(MATERIAL FOR THIS EXERCISE Opens)

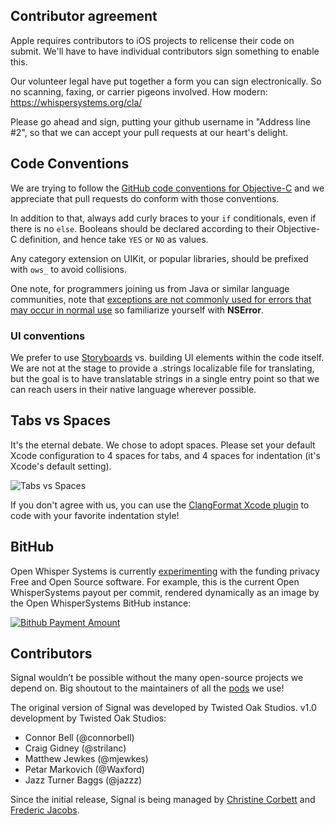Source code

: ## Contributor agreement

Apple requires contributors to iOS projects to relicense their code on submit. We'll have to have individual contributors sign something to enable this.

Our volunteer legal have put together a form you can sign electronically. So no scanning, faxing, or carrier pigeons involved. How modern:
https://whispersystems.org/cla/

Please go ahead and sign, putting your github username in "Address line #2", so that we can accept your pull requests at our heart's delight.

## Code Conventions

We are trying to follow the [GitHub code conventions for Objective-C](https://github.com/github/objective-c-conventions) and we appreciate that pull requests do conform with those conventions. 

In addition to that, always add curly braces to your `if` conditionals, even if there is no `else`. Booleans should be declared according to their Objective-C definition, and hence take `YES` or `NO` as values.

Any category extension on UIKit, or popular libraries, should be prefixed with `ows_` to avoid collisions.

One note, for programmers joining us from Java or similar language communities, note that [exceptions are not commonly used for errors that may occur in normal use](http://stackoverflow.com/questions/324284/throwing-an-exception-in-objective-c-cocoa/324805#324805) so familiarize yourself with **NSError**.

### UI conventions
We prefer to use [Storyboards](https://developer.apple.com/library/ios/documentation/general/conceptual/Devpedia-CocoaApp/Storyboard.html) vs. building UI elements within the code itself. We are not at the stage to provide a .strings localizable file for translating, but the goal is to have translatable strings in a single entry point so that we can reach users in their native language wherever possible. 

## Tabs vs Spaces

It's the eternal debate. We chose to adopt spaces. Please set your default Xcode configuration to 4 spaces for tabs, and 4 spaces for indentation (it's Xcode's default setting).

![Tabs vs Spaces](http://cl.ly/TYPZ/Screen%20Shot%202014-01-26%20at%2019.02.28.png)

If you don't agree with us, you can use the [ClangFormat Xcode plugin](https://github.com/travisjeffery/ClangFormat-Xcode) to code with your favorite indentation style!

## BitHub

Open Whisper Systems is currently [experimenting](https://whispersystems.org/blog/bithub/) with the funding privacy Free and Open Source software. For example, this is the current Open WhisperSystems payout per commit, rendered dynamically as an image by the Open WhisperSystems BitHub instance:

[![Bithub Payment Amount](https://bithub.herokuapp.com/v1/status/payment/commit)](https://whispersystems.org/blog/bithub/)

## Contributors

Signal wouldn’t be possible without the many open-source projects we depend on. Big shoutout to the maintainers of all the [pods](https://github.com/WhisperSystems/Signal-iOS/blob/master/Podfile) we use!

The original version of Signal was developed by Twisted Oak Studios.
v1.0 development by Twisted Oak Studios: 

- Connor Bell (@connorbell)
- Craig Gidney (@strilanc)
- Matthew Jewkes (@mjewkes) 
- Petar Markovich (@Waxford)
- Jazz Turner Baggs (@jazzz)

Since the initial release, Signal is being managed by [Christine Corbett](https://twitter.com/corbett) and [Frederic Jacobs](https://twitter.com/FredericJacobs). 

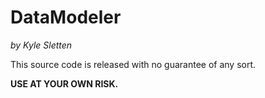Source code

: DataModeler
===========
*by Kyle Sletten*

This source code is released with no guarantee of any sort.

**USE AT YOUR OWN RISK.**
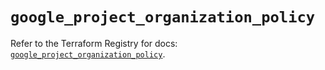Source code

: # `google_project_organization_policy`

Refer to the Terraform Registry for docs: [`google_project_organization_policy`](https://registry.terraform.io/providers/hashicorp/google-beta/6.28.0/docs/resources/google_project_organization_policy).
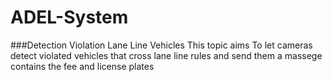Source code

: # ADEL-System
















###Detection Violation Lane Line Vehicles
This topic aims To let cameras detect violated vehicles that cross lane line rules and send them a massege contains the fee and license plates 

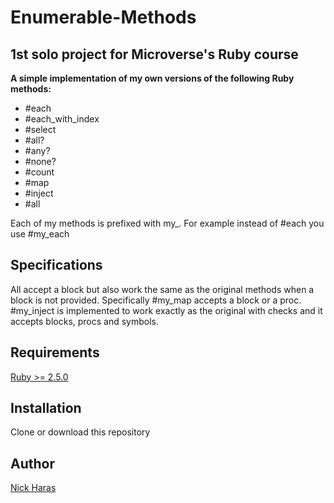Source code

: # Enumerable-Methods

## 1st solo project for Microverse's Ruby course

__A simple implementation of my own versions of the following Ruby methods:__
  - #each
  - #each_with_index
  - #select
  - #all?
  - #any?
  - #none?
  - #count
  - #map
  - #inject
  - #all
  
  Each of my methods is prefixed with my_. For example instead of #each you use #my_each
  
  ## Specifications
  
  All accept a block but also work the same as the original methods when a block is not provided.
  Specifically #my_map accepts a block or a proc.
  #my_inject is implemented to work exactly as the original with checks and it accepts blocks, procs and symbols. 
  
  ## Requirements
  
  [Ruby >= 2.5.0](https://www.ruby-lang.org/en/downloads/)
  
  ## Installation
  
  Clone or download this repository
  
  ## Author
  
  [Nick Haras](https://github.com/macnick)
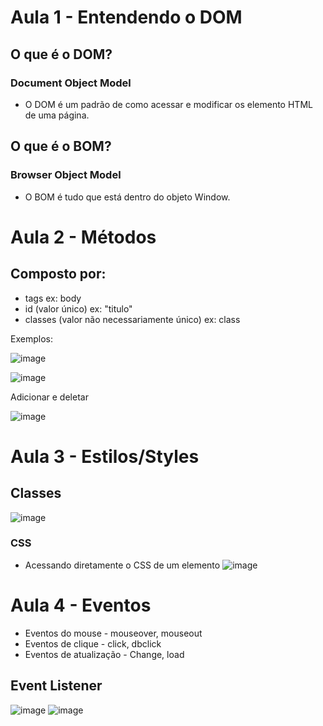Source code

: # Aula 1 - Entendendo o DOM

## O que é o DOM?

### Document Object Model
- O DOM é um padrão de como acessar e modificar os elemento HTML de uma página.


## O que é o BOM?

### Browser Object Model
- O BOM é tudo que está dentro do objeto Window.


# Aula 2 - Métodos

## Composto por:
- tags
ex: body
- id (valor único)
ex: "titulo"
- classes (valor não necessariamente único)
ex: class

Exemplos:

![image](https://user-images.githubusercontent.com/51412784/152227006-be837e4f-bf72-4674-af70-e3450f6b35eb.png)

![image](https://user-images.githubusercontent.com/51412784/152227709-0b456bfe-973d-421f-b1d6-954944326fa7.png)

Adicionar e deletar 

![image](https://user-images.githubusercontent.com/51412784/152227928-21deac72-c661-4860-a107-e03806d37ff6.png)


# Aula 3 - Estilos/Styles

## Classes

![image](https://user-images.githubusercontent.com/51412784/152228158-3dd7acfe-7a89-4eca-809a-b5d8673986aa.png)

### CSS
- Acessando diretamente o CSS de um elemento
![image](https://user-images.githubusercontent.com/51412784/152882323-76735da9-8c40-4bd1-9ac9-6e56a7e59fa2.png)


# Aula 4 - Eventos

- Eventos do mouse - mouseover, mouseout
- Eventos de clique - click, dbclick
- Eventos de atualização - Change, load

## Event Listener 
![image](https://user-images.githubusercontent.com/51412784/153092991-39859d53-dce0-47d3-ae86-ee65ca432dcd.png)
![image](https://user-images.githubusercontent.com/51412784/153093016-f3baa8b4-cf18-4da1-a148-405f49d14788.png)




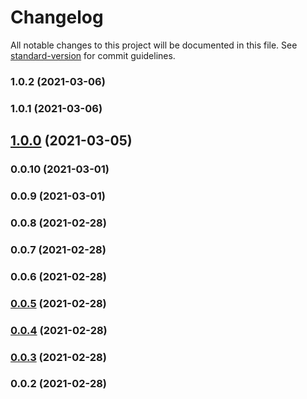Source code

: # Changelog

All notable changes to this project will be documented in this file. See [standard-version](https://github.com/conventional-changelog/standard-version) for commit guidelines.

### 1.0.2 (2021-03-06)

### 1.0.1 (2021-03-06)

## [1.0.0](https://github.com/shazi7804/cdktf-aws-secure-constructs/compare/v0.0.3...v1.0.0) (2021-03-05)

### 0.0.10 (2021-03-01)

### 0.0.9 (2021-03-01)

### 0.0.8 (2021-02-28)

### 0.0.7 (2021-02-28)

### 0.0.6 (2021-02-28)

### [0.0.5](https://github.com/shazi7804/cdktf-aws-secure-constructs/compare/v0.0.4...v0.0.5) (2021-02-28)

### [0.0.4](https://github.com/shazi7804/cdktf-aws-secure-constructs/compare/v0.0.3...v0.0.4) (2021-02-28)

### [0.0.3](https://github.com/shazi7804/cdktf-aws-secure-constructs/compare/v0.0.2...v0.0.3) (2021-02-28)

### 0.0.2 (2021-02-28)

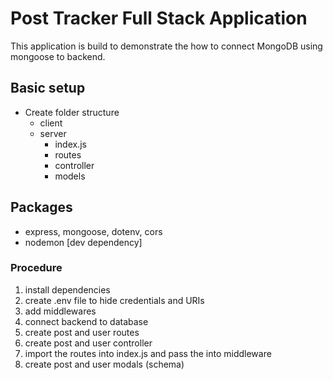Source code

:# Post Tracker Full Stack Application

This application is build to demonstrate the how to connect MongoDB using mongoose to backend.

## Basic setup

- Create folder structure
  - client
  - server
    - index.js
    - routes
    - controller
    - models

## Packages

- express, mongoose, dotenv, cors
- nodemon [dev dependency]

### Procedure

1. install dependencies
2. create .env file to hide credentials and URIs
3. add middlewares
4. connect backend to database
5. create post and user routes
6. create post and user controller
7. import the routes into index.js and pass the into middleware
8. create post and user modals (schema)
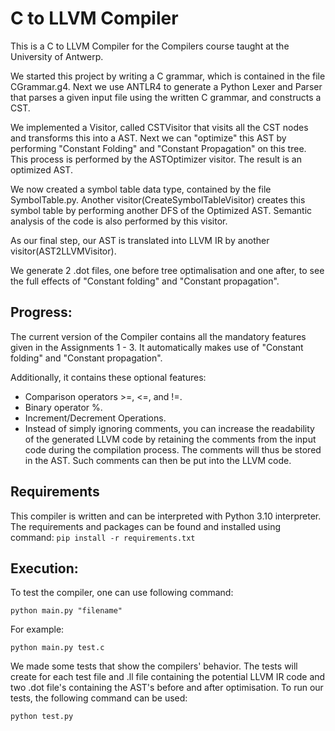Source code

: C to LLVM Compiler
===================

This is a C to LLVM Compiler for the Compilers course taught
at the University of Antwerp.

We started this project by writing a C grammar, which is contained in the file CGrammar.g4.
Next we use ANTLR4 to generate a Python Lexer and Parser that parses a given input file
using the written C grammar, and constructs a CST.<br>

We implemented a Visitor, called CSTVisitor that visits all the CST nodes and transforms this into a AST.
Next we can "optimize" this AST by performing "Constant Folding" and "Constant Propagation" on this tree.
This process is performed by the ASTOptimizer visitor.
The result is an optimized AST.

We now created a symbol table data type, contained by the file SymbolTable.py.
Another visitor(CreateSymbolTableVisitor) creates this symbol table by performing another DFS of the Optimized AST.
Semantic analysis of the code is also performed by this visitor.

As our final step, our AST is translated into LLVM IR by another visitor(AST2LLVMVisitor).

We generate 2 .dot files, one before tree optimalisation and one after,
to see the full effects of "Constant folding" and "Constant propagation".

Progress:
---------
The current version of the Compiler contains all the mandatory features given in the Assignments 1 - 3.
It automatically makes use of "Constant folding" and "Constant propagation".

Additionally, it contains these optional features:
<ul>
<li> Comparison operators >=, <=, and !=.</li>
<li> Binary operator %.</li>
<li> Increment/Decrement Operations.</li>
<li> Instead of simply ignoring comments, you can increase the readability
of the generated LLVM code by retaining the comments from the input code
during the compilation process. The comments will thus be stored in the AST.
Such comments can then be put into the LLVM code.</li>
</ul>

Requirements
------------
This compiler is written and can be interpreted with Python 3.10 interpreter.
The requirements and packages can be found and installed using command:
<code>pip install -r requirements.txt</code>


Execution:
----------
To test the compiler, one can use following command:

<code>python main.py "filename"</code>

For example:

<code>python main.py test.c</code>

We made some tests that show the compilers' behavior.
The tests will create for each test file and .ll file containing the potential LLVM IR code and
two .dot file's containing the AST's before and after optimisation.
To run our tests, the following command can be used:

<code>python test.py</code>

(MATERIAL FOR THIS EXERCISE Closes)

**ABOUT THIS EXERCISE**
Going by the entries above, repeat exactly the lines that start at the line with "### 0.0.8 (2021-02-28)" and go on through the line with "We generate 2". Pictures are not part of the copy.

**TASK RESPONSE**
### 0.0.8 (2021-02-28)

### 0.0.7 (2021-02-28)

### 0.0.6 (2021-02-28)

### [0.0.5](https://github.com/shazi7804/cdktf-aws-secure-constructs/compare/v0.0.4...v0.0.5) (2021-02-28)

### [0.0.4](https://github.com/shazi7804/cdktf-aws-secure-constructs/compare/v0.0.3...v0.0.4) (2021-02-28)

### [0.0.3](https://github.com/shazi7804/cdktf-aws-secure-constructs/compare/v0.0.2...v0.0.3) (2021-02-28)

### 0.0.2 (2021-02-28)

Source code

:# Post Tracker Full Stack Application

This application is build to demonstrate the how to connect MongoDB using mongoose to backend.

## Basic setup

- Create folder structure
  - client
  - server
    - index.js
    - routes
    - controller
    - models

## Packages

- express, mongoose, dotenv, cors
- nodemon [dev dependency]

### Procedure

1. install dependencies
2. create .env file to hide credentials and URIs
3. add middlewares
4. connect backend to database
5. create post and user routes
6. create post and user controller
7. import the routes into index.js and pass the into middleware
8. create post and user modals (schema)
Source code

: C to LLVM Compiler
===================

This is a C to LLVM Compiler for the Compilers course taught
at the University of Antwerp.

We started this project by writing a C grammar, which is contained in the file CGrammar.g4.
Next we use ANTLR4 to generate a Python Lexer and Parser that parses a given input file
using the written C grammar, and constructs a CST.<br>

We implemented a Visitor, called CSTVisitor that visits all the CST nodes and transforms this into a AST.
Next we can "optimize" this AST by performing "Constant Folding" and "Constant Propagation" on this tree.
This process is performed by the ASTOptimizer visitor.
The result is an optimized AST.

We now created a symbol table data type, contained by the file SymbolTable.py.
Another visitor(CreateSymbolTableVisitor) creates this symbol table by performing another DFS of the Optimized AST.
Semantic analysis of the code is also performed by this visitor.

As our final step, our AST is translated into LLVM IR by another visitor(AST2LLVMVisitor).

We generate 2 .dot files, one before tree optimalisation and one after,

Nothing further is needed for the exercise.